But whatever may have been true of the spirit of Paris then, the man who visits it to-day expecting to see Leech's illustrations and Mark Twain's description of the Mabille reproduced in the Jardin de Paris and the Moulin Rouge will be disappointed. He will, on the contrary, find a great deal of light and some very good music, and a mixed crowd composed chiefly of young women and Frenchmen well advanced in years and English and American tourists. The young women have all the charm that only a Frenchwoman possesses, and parade quietly below the boxes, and before the rows of seats that stretch around the hall or the garden, as it happens to be, and are much better behaved and infinitely more self-respecting and attractive in appearance than the women of their class in London or New York. But there are no students nor grisettes to kick off high hats and to dance in an ecstasy of abandon. There are in their places from four to a dozen ugly women and shamefaced-looking men, who are hired to dance, and who go sadly through the figures of the quadrille, while one of the women after another shows how high she can kick, and from what a height she can fall on the asphalt, and do what in the language of acrobats is called a "split;" there is no other name for it. It is not an edifying nor thrilling spectacle.

AT THE MOULIN ROUGE

The most notorious of these dance-halls is the Moulin Rouge. You must have noticed when journeying through France the great windmills that stand against the sky-line on so many hilltops. They are a picturesque and typical feature of the landscape, and seem to signify the honest industry and primitiveness of the French people of the provinces. And as the great arms turn in the wind you can imagine you can hear the sound of the mill-wheel clacking while the wheels inside grind out the flour that is to give life and health. And so when you see the great Red Mill turn high up where four streets meet on the side of Montmartre, and know its purpose, you are impressed with the grim contrast of its past uses and its present notoriety. An imaginative person could not fail to be impressed by the sight of the Moulin Rouge at night. It glows like a furnace, and the glare from its lamps reddens the sky and lights up the surrounding streets and cafés and the faces of the people passing like a conflagration. The mill is red, the thatched roof is red, the arms are picked out in electric lights in red globes, and arches of red lamp-shades rise on every side against the blackness of the night. Young men and women are fed into the blazing doors of the mill nightly, and the great arms, as they turn unceasingly and noisily in a fiery circle through the air, seem to tell of the wheels within that are grinding out the life and the health and souls of these young people of Montmartre.

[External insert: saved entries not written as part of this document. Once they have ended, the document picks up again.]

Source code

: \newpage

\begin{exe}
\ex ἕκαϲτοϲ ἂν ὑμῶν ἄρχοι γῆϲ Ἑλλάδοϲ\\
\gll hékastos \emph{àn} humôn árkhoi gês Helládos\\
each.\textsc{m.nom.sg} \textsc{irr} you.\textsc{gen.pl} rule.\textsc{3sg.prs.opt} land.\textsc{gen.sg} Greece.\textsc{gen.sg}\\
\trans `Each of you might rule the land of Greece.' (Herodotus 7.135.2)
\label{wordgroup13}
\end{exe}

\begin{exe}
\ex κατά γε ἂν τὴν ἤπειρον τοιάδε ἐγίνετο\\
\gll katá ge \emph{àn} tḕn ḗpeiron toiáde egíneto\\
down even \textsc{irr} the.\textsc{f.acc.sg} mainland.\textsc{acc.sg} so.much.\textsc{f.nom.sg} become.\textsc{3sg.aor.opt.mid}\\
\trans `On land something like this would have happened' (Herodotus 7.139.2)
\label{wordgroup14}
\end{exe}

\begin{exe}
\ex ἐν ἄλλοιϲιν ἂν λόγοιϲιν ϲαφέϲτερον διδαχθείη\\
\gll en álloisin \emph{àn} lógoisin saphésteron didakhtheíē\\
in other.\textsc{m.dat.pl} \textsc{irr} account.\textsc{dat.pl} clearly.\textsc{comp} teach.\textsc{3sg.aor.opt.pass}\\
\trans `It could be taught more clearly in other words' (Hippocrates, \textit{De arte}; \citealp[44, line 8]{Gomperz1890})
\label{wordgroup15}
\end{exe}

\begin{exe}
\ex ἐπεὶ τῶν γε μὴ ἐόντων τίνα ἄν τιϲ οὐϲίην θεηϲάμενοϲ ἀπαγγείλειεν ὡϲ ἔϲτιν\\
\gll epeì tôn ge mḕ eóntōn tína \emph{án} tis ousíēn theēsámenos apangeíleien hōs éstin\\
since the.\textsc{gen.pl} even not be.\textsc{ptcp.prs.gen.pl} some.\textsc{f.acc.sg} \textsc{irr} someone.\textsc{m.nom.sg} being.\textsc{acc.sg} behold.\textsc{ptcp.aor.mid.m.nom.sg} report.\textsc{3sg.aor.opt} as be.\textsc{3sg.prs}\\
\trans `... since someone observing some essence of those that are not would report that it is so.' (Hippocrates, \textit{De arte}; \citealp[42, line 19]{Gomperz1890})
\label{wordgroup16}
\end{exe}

If you have visited many of the places touched upon in this article in the same night, you will find yourself caught in the act by the early sunlight, and as it will then be too late to go to bed, you can do nothing better than turn your steps towards the Madeleine. There you may find the market-people taking the flowers out of the black canvas wagons and putting up the temporary booths, while the sidewalk is hidden with a mass of roses in their white paper cornucopiæ and the dark, damp green of palms and ferns.

It will be well worth your while to go on through the silent streets from this market of flowers to the market of food in the Halles Centrales, where there are strawberry patches stretching for a block, and bounded by acres of radishes or acres of mushrooms, and by queer fruits from as far south as Algiers and Tunis, just arrived from Marseilles on the train, and green pease and carrots from no greater a distance than just beyond the fortifications. It is the only spot in the city where many people are awake. Everybody is awake here, bustling and laughing and scolding—porters with brass badges on their sleeves carrying great piles of vegetables, and plump market-women in white sleeves and caps, and drivers in blue blouses smacking their lips over their hot coffee after their long ride through the night. It is like a great exposition building of food exhibits, with the difference that all of these exhibits are to be scattered and are to disappear on the breakfast-tables of Paris that same morning. Loud-voiced gentlemen are auctioneering off whole crops of potatoes, a sidewalk at a time, or a small riverful of fish with a single clap of the hands; live lobsters and great turtles crawl and squirm on marble slabs, and vistas of red meat stretch on iron hooks from one street corner to the next.

You are, and feel that you are, a drone in this busy place, and salute with a sense of guilty companionship the groups of men and girls in dinner dress who have been up all night, and who come singing and chaffing in their open carriages in search of coffee and a box of strawberries, or a bunch of cold, crisp radishes with the dew still on them, which they buy from a virtuous matron of grim and disapproving countenance at a price which throws a lurid light on the profits of Bignon's and Laurent's.